**Assigned task:** All entries must be repeated exactly. No picture should appear in the result.

--------------------------------

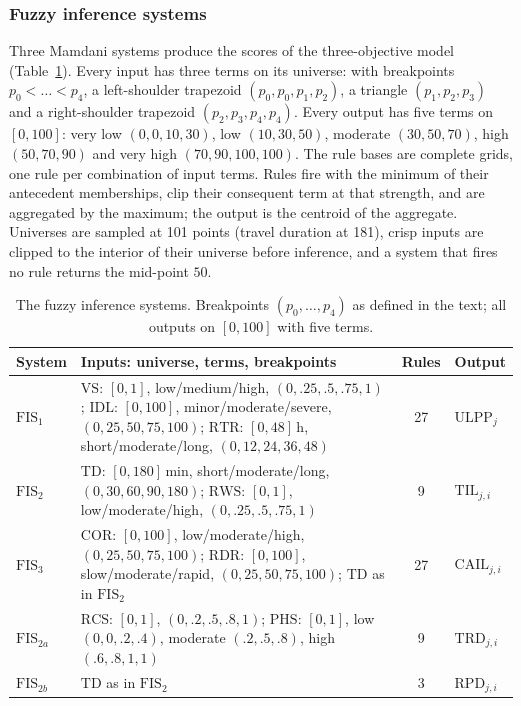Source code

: \subsubsection{Fuzzy inference systems}
Three Mamdani systems produce the scores of the three-objective model
(Table~\ref{tab:fis}). Every input has three terms on its universe: with breakpoints
$p_0<\dots<p_4$, a left-shoulder trapezoid $(p_0,p_0,p_1,p_2)$, a triangle $(p_1,p_2,p_3)$ and a
right-shoulder trapezoid $(p_2,p_3,p_4,p_4)$. Every output has five terms on $[0,100]$: very low
$(0,0,10,30)$, low $(10,30,50)$, moderate $(30,50,70)$, high $(50,70,90)$ and very high
$(70,90,100,100)$. The rule bases are complete grids, one rule per combination of input terms.
Rules fire with the minimum of their antecedent memberships, clip their consequent term at
that strength, and are aggregated by the maximum; the output is the centroid of the
aggregate. Universes are sampled at 101 points (travel duration at 181), crisp inputs are
clipped to the interior of their universe before inference, and a system that fires no rule
returns the mid-point $50$.

\begin{table}[H]
\centering
\caption{The fuzzy inference systems. Breakpoints $(p_0,\dots,p_4)$ as defined in the text;
all outputs on $[0,100]$ with five terms.\label{tab:fis}}
\small
\begin{tabularx}{\textwidth}{@{}l>{\raggedright\arraybackslash}Xcl@{}}
\toprule
System & Inputs: universe, terms, breakpoints & Rules & Output\\
\midrule
$\mathrm{FIS}_1$ & $\mathrm{VS}$: $[0,1]$, low/medium/high, $(0,.25,.5,.75,1)$;
$\mathrm{IDL}$: $[0,100]$, minor/moderate/severe, $(0,25,50,75,100)$;
$\mathrm{RTR}$: $[0,48]$\,h, short/moderate/long, $(0,12,24,36,48)$ & 27 & $\mathrm{ULPP}_j$\\
$\mathrm{FIS}_2$ & $\mathrm{TD}$: $[0,180]$\,min, short/moderate/long, $(0,30,60,90,180)$;
$\mathrm{RWS}$: $[0,1]$, low/moderate/high, $(0,.25,.5,.75,1)$ & 9 & $\mathrm{TIL}_{j,i}$\\
$\mathrm{FIS}_3$ & $\mathrm{COR}$: $[0,100]$, low/moderate/high, $(0,25,50,75,100)$;
$\mathrm{RDR}$: $[0,100]$, slow/moderate/rapid, $(0,25,50,75,100)$;
$\mathrm{TD}$ as in $\mathrm{FIS}_2$ & 27 & $\mathrm{CAIL}_{j,i}$\\
\midrule
$\mathrm{FIS}_{2a}$ & $\mathrm{RCS}$: $[0,1]$, $(0,.2,.5,.8,1)$; $\mathrm{PHS}$: $[0,1]$, low
$(0,0,.2,.4)$, moderate $(.2,.5,.8)$, high $(.6,.8,1,1)$ & 9 & $\mathrm{TRD}_{j,i}$\\
$\mathrm{FIS}_{2b}$ & $\mathrm{TD}$ as in $\mathrm{FIS}_2$ & 3 & $\mathrm{RPD}_{j,i}$\\
\bottomrule
\end{tabularx}
\end{table}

--------------------------------

**Reply:**
Source code

: \subsubsection{Fuzzy inference systems}
Three Mamdani systems produce the scores of the three-objective model
(Table~\ref{tab:fis}). Every input has three terms on its universe: with breakpoints
$p_0<\dots<p_4$, a left-shoulder trapezoid $(p_0,p_0,p_1,p_2)$, a triangle $(p_1,p_2,p_3)$ and a
right-shoulder trapezoid $(p_2,p_3,p_4,p_4)$. Every output has five terms on $[0,100]$: very low
$(0,0,10,30)$, low $(10,30,50)$, moderate $(30,50,70)$, high $(50,70,90)$ and very high
$(70,90,100,100)$. The rule bases are complete grids, one rule per combination of input terms.
Rules fire with the minimum of their antecedent memberships, clip their consequent term at
that strength, and are aggregated by the maximum; the output is the centroid of the
aggregate. Universes are sampled at 101 points (travel duration at 181), crisp inputs are
clipped to the interior of their universe before inference, and a system that fires no rule
returns the mid-point $50$.

\begin{table}[H]
\centering
\caption{The fuzzy inference systems. Breakpoints $(p_0,\dots,p_4)$ as defined in the text;
all outputs on $[0,100]$ with five terms.\label{tab:fis}}
\small
\begin{tabularx}{\textwidth}{@{}l>{\raggedright\arraybackslash}Xcl@{}}
\toprule
System & Inputs: universe, terms, breakpoints & Rules & Output\\
\midrule
$\mathrm{FIS}_1$ & $\mathrm{VS}$: $[0,1]$, low/medium/high, $(0,.25,.5,.75,1)$;
$\mathrm{IDL}$: $[0,100]$, minor/moderate/severe, $(0,25,50,75,100)$;
$\mathrm{RTR}$: $[0,48]$\,h, short/moderate/long, $(0,12,24,36,48)$ & 27 & $\mathrm{ULPP}_j$\\
$\mathrm{FIS}_2$ & $\mathrm{TD}$: $[0,180]$\,min, short/moderate/long, $(0,30,60,90,180)$;
$\mathrm{RWS}$: $[0,1]$, low/moderate/high, $(0,.25,.5,.75,1)$ & 9 & $\mathrm{TIL}_{j,i}$\\
$\mathrm{FIS}_3$ & $\mathrm{COR}$: $[0,100]$, low/moderate/high, $(0,25,50,75,100)$;
$\mathrm{RDR}$: $[0,100]$, slow/moderate/rapid, $(0,25,50,75,100)$;
$\mathrm{TD}$ as in $\mathrm{FIS}_2$ & 27 & $\mathrm{CAIL}_{j,i}$\\
\midrule
$\mathrm{FIS}_{2a}$ & $\mathrm{RCS}$: $[0,1]$, $(0,.2,.5,.8,1)$; $\mathrm{PHS}$: $[0,1]$, low
$(0,0,.2,.4)$, moderate $(.2,.5,.8)$, high $(.6,.8,1,1)$ & 9 & $\mathrm{TRD}_{j,i}$\\
$\mathrm{FIS}_{2b}$ & $\mathrm{TD}$ as in $\mathrm{FIS}_2$ & 3 & $\mathrm{RPD}_{j,i}$\\
\bottomrule
\end{tabularx}
\end{table}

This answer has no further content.